RE:Re: Why is Nvidia given GPL'd code to use in closed source drivers?

From: Hell.Surfers@cwctv.net
Date: Thu Jan 02 2003 - 01:04:21 EST


no winmodem equivalent. Ive backwards enginneered one of those...:-)

Dean McEwan, If the drugs don't work, [sarcasm] take more...[/sarcasm].

On Wed, 1 Jan 2003 21:58:59 -0800 Bill Huey (Hui) <billh@gnuppy.monkey.org> wrote:


attached mail follows:


On Thu, Jan 02, 2003 at 02:57:48AM +0000, Paul Jakma wrote:
> yes, but the legalities of it are rather grey.

It didn't seem that bad to me, it was all pretty abstracted outside of
their code. The glue layer to their object file is GPLed and therefore
public so that should be fine from what I can see.

> indeed, and if that were the only issue it would be clear there is no
> issue. however, it must make use of linux code at runtime through
> function calls - as linux makes use of the NVidia proprietary code by
> calling the functions it provides.

Like what ? PCI IO poking functions ? Things that do mmap() trickery ?
That's pretty freaking basic. There wasn't anything terribly invasive
about the driver and source that I saw.

> Sometimes one has a choice between drivers written by the vendor and
> drivers written by (non-expert???) "community" authors, and often one
> finds the vendor driver is the one that isn't terribly optimised.

But this is computationally critical 3D. I mean, what kind of 3D vendor
would intentionally let something like that slide on x86 platforms ?
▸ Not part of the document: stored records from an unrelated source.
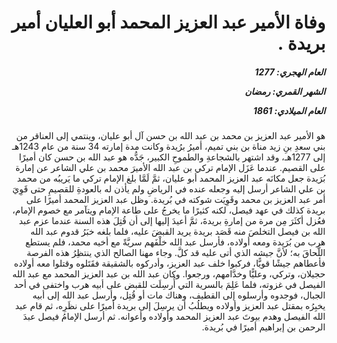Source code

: <h1 dir="rtl">وفاة الأمير عبد العزيز المحمد أبو العليان أمير بريدة  .</h1>

<h5 dir="rtl">العام الهجري:  1277

الشهر القمري: رمضان

العام الميلادي: 1861</h5>

<p dir="rtl">هو الأمير عبد العزيز بن محمد بن عبد الله بن حسن آل أبو عليان، وينتمي إلى العناقر من بني سعدِ بنِ زيد مناة بن بني تميم، أميرُ برُيدة وكانت مدة إمارته 34 سنة من عام 1243هـ إلى 1277هـ، وقد اشتهر بالشجاعةِ والطموحِ الكبير، جَدُّه هو عبد الله بن حسن كان أميرًا على القصيم. عندما عَزَل الإمام تركي بن عبد الله الأميرَ محمد بن علي الشاعر عن إمارة بُرَيدة جعل مكانَه عبد العزيز المحمد أبو عليان، ثمَّ لَمَّا بلغ الإمام تركي ما يَريبُه من محمد بن علي الشاعر أرسل إليه وجعله عنده في الرياضِ ولم يأذن له بالعودةِ للقصيمِ حتى قَوِيَ أمر عبد العزيز بن محمد وقَوِيَت شوكته في بُريدة. وظل عبد العزيز المحمد أميرًا على بريدة كذلك في عهد فيصل، لكنه كثيرًا ما يخرجُ على طاعة الإمام ويتآمر مع خصوم الإمام، فعُزل أكثَرَ مِن مرة من إمارةِ بريدةَ، ثمَّ أعيدَ إليها إلى أن قُتِلَ هذه السنة عندما عزم عبد الله بن فيصل التخلصَ منه قَصَد بريدة يريد القبضَ عليه، فلما بلغه خبَرُ قدوم عبد الله هرب من بُرَيدة ومعه أولاده، فأرسل عبد الله خلْفَهم سريَّةً مع أخيه محمد، فلم يستطع اللَّحاقَ به؛ لأنَّ جيشه الذي أتى عليه قد كلَّ. وجاء مهنا الصالح الذي ينتظِرُ هذه الفرصة فأعطاهم جيشًا قويًّا، فركبوا خلف عبد العزيز، وأدركوه بالشقيقة فقَتَلوه وقتلوا معه أولاده حجيلان، وتركي، وعليًّا وخدَّامهم، ورجعوا. وكان عبد الله بن عبد العزيز المحمد مع عبد الله الفيصل في غزوته، فلما عَلِمَ بالسرية التي أُرسِلَت للقبض على أبيه هرب واختفى في أحد الجبال، فوجدوه وأرسلوه إلى القطيف، وهناك مات أو قُتِل، وأرسل عبد الله إلى أبيه يخبِرُه بمقتل عبد العزيز وأولاده ويطلُبُ أن يرسِلَ إلى بريدة أميرًا على نظَرِه، ثم قام عبد الله الفيصل وهدم بيوتَ عبد العزيز المحمد وأولاده وأعوانه. ثم أرسل الإمامُ فيصل عبدَ الرحمن بن إبراهيم أميرًا في بُريدة.</p></br>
> > Matrix multiplies, T&L, etc...
>
> none of this stuff is done in kernel (least it shouldnt be). Its done
> in user-space libraries.

That stuff is done in hardware these days, not software. I mean, how would
anybody know what they're using. Why replicate that volume of functionality
when it already works well.

It simply doesn't make sense. I'm sure when decent AGP/DRM support is in
place they can start removing that stuff out of the Linux binary and
then make more of that publically available.

There motivations where to simply protect themselve by not releasing
proprietary code.

> The XFree licence allows binary only modules, indeed XFree 4 was
> designed to make distribution of (possibly binary) modules as easy as
> possible.
>
> There isnt that much magic the NVidia kernel modules ought to be
> doing really.

Notification of event completion from the (just guessing) who knows what
opcode operations the chip is doing, fast draw context switching, who knows.
These things are starting to look like FPU coprocessors, circa 1990, these
days.

Different hardware has differing needs. If it's pretty freaking exotic, then
let it to those folks handle it and the glue layer to userspace. It's not
like folks in GPL community write entire 3D frameworks for this casually.

High performance 3D is a Linux priority at this time. No real games or
heavy 3D apps that use crazy chips stuff...

> > communication between user and kernel space that provides this to
> > the OpenGL libraries are all exotic. I'm glad that nobody has to
> > deal with this stuff directly and that a vendor is willing to
> > provide support for it.
>
> aha.. yes, all that complicated hardware stuff - you dont really want
> those linux kernel amatuers writing that.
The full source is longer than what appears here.